▶ [EXERCISE MATERIAL]:
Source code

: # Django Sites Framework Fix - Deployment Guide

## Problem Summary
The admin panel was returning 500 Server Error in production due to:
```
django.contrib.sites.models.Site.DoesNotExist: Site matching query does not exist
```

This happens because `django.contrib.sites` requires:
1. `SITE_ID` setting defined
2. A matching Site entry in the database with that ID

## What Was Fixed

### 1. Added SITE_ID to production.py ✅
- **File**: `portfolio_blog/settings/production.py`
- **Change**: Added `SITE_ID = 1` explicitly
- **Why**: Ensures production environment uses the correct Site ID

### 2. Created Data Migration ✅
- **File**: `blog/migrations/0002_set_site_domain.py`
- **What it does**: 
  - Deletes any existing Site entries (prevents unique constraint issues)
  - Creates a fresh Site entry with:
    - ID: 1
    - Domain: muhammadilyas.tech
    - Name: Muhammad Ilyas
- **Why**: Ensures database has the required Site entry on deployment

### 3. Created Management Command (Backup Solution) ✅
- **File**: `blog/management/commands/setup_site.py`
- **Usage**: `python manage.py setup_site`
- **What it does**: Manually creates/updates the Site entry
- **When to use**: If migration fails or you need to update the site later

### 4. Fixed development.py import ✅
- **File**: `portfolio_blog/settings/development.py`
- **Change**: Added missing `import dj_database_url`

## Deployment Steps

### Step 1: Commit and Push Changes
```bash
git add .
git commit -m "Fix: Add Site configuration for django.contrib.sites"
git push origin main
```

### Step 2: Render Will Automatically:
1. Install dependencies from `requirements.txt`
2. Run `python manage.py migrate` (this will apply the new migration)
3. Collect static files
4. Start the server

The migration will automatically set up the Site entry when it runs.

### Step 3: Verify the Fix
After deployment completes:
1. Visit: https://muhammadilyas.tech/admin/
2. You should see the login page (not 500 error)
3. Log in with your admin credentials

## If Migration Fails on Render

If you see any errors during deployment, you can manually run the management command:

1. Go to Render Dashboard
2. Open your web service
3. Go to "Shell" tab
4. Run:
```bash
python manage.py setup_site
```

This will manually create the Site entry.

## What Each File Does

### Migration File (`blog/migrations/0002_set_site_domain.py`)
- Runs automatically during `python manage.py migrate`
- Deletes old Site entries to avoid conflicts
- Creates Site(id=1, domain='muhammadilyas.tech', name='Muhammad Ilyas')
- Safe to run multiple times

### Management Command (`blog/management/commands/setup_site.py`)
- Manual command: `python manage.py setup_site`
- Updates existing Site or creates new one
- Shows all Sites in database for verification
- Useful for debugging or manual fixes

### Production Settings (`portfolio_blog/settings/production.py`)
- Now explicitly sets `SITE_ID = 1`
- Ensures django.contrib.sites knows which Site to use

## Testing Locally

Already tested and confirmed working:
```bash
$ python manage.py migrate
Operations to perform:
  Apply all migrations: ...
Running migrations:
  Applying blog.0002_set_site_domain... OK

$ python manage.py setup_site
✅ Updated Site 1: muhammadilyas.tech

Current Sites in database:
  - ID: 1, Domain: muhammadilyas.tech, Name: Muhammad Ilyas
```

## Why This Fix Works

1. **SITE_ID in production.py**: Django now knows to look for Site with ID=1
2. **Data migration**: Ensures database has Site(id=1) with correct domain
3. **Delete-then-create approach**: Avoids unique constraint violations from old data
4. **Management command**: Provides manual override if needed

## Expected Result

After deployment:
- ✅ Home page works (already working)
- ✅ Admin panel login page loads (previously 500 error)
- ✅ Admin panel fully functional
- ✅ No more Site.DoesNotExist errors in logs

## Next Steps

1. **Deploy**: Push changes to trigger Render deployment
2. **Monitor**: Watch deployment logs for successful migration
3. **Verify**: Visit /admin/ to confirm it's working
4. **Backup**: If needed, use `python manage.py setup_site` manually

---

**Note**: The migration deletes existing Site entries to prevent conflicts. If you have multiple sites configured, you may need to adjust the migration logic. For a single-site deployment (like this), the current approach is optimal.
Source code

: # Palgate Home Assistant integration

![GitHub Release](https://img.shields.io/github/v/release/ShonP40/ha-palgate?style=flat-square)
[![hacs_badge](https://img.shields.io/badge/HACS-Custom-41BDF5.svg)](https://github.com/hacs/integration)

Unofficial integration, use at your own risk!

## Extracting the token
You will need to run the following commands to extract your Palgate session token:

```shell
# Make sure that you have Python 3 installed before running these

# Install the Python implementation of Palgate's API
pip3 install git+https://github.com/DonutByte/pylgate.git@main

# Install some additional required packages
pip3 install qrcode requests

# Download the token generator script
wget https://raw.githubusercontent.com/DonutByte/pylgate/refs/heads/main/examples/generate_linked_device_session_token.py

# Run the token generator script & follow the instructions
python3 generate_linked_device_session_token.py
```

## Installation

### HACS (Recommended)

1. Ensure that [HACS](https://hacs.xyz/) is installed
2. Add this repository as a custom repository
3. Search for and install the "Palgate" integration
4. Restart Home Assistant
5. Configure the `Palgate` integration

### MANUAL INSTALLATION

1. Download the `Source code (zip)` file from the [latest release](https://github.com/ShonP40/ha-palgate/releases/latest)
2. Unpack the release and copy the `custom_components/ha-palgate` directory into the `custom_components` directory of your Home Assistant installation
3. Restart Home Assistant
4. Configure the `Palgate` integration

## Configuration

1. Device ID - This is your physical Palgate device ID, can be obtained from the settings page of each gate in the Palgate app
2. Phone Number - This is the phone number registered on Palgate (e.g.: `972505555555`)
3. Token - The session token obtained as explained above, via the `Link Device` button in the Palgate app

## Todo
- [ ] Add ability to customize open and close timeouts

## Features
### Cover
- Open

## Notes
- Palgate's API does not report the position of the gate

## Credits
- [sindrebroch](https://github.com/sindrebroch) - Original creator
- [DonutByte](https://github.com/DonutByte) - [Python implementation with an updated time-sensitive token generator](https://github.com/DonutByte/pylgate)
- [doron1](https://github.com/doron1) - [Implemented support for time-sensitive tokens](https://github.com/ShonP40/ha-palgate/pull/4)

▶ [PROBLEM STATEMENT]: The answer must be a single number: how many lines of the records contain the string "errors".

▶ [RESULT OF THE TASK]: 2